→ Problem
Go through the listing below and show each line that has the word "using".

============================================================

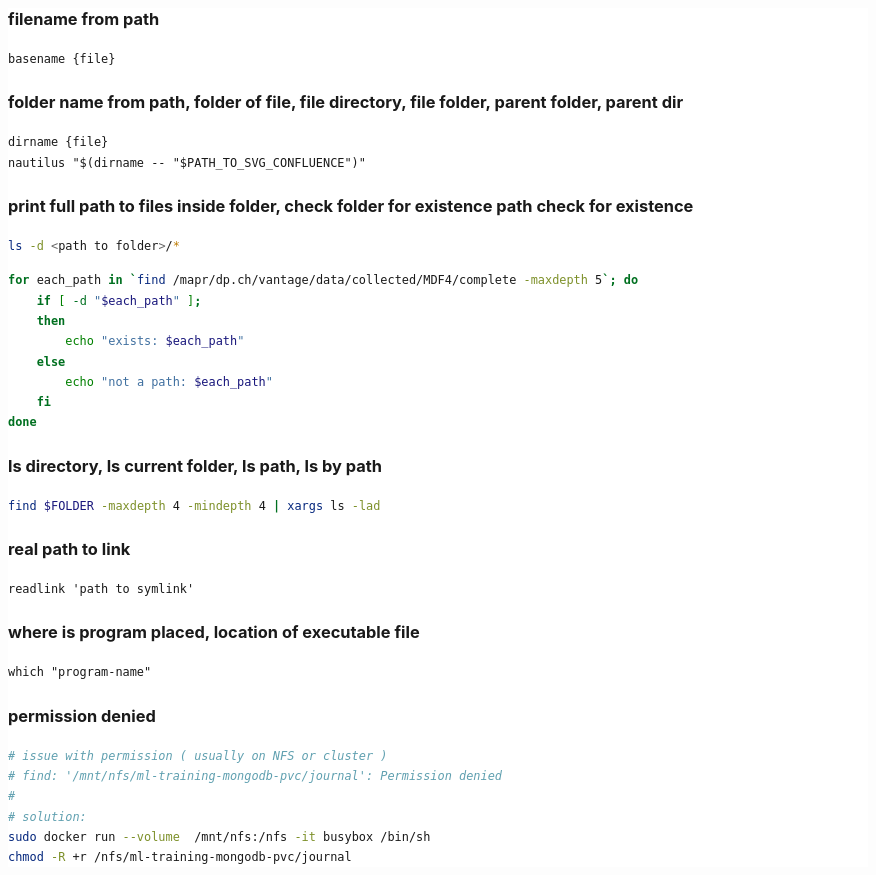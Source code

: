 ### filename from path
```
basename {file}
```

### folder name from path, folder of file, file directory, file folder, parent folder, parent dir
```
dirname {file}
nautilus "$(dirname -- "$PATH_TO_SVG_CONFLUENCE")"
```

### print full path to files inside folder, check folder for existence path check for existence
```sh
ls -d <path to folder>/*
```
```sh
for each_path in `find /mapr/dp.ch/vantage/data/collected/MDF4/complete -maxdepth 5`; do    
    if [ -d "$each_path" ]; 
    then
        echo "exists: $each_path"
    else
        echo "not a path: $each_path"        
    fi
done
```

### ls directory, ls current folder, ls path, ls by path
```sh
find $FOLDER -maxdepth 4 -mindepth 4 | xargs ls -lad
```

### real path to link
```
readlink 'path to symlink'
```

### where is program placed, location of executable file
```
which "program-name"
```

### permission denied
```sh
# issue with permission ( usually on NFS or cluster )
# find: '/mnt/nfs/ml-training-mongodb-pvc/journal': Permission denied
# 
# solution:
sudo docker run --volume  /mnt/nfs:/nfs -it busybox /bin/sh
chmod -R +r /nfs/ml-training-mongodb-pvc/journal
```
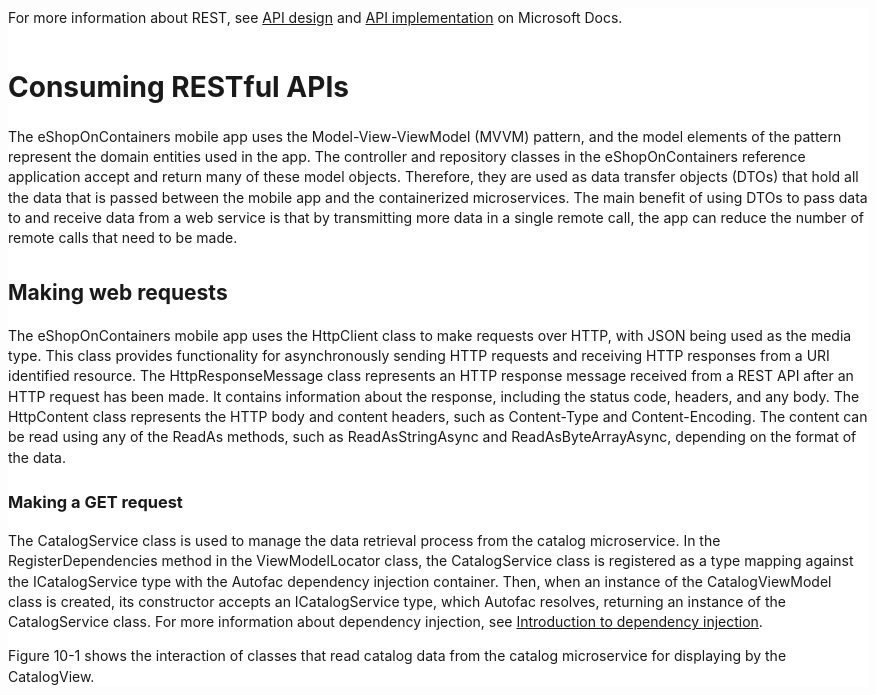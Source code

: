 For more information about REST, see [API
design](https://docs.microsoft.com/en-us/azure/architecture/best-practices/api-design)
and [API
implementation](https://docs.microsoft.com/en-us/azure/architecture/best-practices/api-implementation)
on Microsoft Docs.

# Consuming RESTful APIs

The eShopOnContainers mobile app uses the Model-View-ViewModel (MVVM)
pattern, and the model elements of the pattern represent the domain
entities used in the app. The controller and repository classes in the
eShopOnContainers reference application accept and return many of these
model objects. Therefore, they are used as data transfer objects (DTOs)
that hold all the data that is passed between the mobile app and the
containerized microservices. The main benefit of using DTOs to pass data
to and receive data from a web service is that by transmitting more data
in a single remote call, the app can reduce the number of remote calls
that need to be made.

## Making web requests

The eShopOnContainers mobile app uses the HttpClient class to make
requests over HTTP, with JSON being used as the media type. This class
provides functionality for asynchronously sending HTTP requests and
receiving HTTP responses from a URI identified resource. The
HttpResponseMessage class represents an HTTP response message received
from a REST API after an HTTP request has been made. It contains
information about the response, including the status code, headers, and
any body. The HttpContent class represents the HTTP body and content
headers, such as Content-Type and Content-Encoding. The content can be
read using any of the ReadAs methods, such as ReadAsStringAsync and
ReadAsByteArrayAsync, depending on the format of the data.

### Making a GET request

The CatalogService class is used to manage the data retrieval process
from the catalog microservice. In the RegisterDependencies method in the
ViewModelLocator class, the CatalogService class is registered as a type
mapping against the ICatalogService type with the Autofac dependency
injection container. Then, when an instance of the CatalogViewModel
class is created, its constructor accepts an ICatalogService type, which
Autofac resolves, returning an instance of the CatalogService class. For
more information about dependency injection, see [Introduction to
dependency injection](#introduction-to-dependency-injection).

Figure 10-1 shows the interaction of classes that read catalog data from
the catalog microservice for displaying by the CatalogView.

============================================================

→ Response to this task
containerized microservices. The main benefit of using DTOs to pass data
read using any of the ReadAs methods, such as ReadAsStringAsync and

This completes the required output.